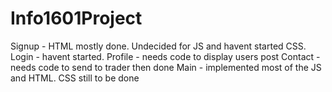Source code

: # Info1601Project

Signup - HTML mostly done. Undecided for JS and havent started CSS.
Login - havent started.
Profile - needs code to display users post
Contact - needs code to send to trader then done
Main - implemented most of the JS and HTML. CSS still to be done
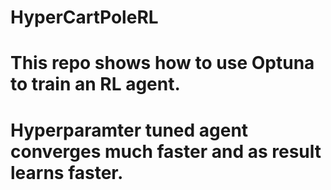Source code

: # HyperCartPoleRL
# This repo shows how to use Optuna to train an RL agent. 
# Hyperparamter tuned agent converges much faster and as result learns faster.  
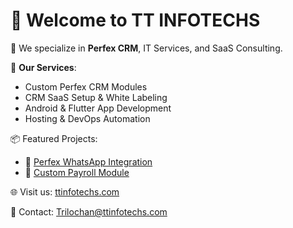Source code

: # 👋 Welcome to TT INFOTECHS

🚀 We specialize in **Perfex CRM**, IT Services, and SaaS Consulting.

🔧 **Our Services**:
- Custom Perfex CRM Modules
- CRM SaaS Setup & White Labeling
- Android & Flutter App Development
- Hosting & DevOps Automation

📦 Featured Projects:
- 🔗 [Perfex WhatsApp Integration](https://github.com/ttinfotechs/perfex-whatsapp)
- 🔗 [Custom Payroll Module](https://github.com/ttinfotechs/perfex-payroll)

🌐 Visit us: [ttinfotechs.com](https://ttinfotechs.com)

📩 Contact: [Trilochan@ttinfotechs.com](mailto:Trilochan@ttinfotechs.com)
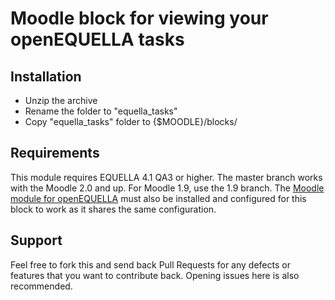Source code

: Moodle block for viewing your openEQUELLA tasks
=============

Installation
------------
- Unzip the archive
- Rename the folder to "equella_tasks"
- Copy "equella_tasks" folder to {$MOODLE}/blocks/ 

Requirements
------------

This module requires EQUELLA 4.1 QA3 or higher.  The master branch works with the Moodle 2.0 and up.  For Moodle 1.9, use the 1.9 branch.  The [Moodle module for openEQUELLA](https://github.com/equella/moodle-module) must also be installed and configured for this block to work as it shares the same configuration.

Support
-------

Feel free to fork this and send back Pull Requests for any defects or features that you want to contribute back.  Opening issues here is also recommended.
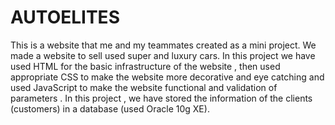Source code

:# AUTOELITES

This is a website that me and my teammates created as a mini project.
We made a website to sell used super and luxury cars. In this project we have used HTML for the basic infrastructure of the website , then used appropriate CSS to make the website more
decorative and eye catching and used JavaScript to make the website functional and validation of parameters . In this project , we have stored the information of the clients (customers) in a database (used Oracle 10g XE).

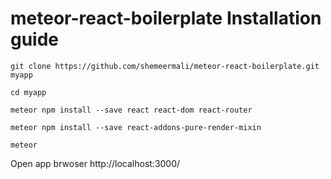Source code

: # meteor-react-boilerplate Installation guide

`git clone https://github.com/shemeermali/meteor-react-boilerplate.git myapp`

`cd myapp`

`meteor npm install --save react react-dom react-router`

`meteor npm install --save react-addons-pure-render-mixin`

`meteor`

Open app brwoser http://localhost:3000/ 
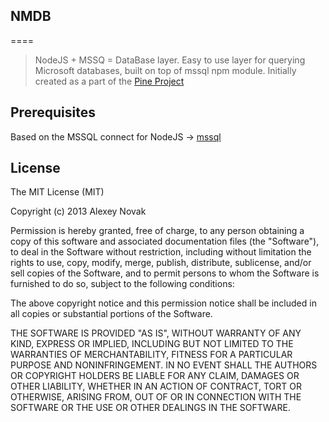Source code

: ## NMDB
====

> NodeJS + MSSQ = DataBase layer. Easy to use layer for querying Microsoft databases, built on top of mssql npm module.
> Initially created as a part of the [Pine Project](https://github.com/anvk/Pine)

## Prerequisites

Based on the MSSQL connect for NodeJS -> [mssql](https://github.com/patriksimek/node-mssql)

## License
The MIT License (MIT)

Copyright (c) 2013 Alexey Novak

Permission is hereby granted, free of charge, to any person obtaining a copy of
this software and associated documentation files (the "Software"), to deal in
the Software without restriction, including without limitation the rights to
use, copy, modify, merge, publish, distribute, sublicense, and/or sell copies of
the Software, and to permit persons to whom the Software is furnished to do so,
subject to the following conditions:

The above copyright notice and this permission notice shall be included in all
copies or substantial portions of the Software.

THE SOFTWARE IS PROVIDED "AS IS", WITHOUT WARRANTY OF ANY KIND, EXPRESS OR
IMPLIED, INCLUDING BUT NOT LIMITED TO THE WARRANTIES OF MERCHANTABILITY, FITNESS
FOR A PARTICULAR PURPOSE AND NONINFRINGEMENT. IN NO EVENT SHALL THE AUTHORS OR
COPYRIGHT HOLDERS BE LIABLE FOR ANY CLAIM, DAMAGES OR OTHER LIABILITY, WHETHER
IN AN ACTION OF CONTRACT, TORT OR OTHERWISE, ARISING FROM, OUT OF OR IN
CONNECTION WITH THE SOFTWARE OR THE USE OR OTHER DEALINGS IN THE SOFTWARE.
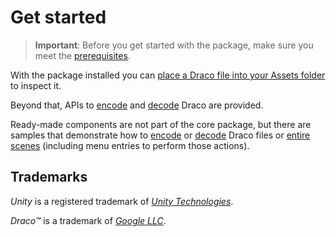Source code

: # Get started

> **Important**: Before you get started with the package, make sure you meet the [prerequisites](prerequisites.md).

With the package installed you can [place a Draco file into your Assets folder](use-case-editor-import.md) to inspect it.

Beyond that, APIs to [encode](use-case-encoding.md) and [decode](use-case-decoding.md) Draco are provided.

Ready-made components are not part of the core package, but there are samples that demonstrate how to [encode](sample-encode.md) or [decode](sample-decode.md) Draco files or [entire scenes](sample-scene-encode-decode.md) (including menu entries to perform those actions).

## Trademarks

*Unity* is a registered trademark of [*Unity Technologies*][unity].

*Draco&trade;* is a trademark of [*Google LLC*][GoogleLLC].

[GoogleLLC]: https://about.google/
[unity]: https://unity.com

────────

◆ What you are asked to do ◆
Return every line in the listing that contains the word "SaaS".

◆ Task answer ◆
🚀 We specialize in **Perfex CRM**, IT Services, and SaaS Consulting.
- CRM SaaS Setup & White Labeling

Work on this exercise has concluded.